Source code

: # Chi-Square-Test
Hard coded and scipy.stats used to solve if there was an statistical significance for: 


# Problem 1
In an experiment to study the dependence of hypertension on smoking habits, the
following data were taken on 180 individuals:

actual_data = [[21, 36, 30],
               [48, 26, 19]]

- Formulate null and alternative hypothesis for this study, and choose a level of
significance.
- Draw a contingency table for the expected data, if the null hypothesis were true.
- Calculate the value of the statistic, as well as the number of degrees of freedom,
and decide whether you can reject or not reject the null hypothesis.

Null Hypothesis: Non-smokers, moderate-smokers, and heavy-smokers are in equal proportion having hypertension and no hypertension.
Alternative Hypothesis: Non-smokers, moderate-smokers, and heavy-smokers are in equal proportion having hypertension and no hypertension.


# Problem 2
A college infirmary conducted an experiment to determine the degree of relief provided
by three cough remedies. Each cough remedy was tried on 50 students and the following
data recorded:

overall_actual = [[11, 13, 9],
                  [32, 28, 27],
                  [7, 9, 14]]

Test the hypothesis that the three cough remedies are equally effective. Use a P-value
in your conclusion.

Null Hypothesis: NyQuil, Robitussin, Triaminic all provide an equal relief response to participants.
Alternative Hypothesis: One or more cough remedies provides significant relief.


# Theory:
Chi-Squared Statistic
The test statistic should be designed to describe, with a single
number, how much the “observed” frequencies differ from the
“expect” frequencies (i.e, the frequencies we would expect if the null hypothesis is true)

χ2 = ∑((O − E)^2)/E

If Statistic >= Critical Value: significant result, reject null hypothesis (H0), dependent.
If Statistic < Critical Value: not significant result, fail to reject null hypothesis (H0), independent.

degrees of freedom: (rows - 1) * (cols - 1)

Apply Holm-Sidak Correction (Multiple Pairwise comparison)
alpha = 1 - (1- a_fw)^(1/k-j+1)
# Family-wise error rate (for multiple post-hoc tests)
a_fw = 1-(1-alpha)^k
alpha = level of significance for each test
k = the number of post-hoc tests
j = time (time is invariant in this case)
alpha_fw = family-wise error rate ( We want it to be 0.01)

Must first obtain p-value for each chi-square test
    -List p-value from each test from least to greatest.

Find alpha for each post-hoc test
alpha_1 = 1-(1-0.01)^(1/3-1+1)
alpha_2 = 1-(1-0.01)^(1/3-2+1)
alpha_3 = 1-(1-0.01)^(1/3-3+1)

* * * * * * *

§ **WORK REQUIRED**
From the records above, copy out the line with "in your conclusion.", the line with "Chi-Squared Statistic", and every line between them, word for word.

§ **OUTPUT FOR THIS TASK**
in your conclusion.

Null Hypothesis: NyQuil, Robitussin, Triaminic all provide an equal relief response to participants.
Alternative Hypothesis: One or more cough remedies provides significant relief.


# Theory:
Chi-Squared Statistic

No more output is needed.